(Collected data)
===============

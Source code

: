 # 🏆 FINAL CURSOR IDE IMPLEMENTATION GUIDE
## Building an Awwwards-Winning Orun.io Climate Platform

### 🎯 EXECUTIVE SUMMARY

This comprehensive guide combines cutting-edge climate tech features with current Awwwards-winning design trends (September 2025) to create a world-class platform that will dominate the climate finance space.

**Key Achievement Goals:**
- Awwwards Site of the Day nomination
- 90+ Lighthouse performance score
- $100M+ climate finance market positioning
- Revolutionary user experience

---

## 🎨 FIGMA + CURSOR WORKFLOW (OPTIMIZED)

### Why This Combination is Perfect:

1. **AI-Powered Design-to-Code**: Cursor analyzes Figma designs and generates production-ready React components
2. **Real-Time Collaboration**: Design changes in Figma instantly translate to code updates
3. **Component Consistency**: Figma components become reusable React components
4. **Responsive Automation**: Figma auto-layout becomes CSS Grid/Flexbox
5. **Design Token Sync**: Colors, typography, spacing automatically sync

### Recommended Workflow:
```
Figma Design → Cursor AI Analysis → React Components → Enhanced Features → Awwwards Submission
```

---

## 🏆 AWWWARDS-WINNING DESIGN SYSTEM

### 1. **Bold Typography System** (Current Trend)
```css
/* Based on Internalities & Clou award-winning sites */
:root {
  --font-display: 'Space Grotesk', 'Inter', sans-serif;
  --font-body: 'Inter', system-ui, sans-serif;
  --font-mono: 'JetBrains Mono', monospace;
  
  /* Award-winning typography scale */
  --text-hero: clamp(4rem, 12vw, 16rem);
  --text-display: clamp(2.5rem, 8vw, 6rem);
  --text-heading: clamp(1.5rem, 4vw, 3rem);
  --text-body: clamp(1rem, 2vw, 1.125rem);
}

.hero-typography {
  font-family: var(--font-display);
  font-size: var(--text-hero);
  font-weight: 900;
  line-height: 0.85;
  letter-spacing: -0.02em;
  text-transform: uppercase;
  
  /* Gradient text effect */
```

===============

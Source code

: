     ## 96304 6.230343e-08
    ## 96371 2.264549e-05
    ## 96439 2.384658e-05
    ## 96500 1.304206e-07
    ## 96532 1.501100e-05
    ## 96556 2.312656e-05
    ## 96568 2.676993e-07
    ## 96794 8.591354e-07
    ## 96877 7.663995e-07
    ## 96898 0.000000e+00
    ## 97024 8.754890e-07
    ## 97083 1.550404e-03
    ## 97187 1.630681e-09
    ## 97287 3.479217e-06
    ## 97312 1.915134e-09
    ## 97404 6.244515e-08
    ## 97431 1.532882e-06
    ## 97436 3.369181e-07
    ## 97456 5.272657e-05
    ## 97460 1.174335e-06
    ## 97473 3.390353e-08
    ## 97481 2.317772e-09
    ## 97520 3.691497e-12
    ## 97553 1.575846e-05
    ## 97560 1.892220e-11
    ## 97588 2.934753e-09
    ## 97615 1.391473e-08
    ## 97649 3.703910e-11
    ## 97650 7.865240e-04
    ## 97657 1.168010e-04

===============

- **Required work**
Reproduce every line in the records above that contains the word "This".

- **Task output**
This comprehensive guide combines cutting-edge climate tech features with current Awwwards-winning design trends (September 2025) to create a world-class platform that will dominate the climate finance space.
### Why This Combination is Perfect:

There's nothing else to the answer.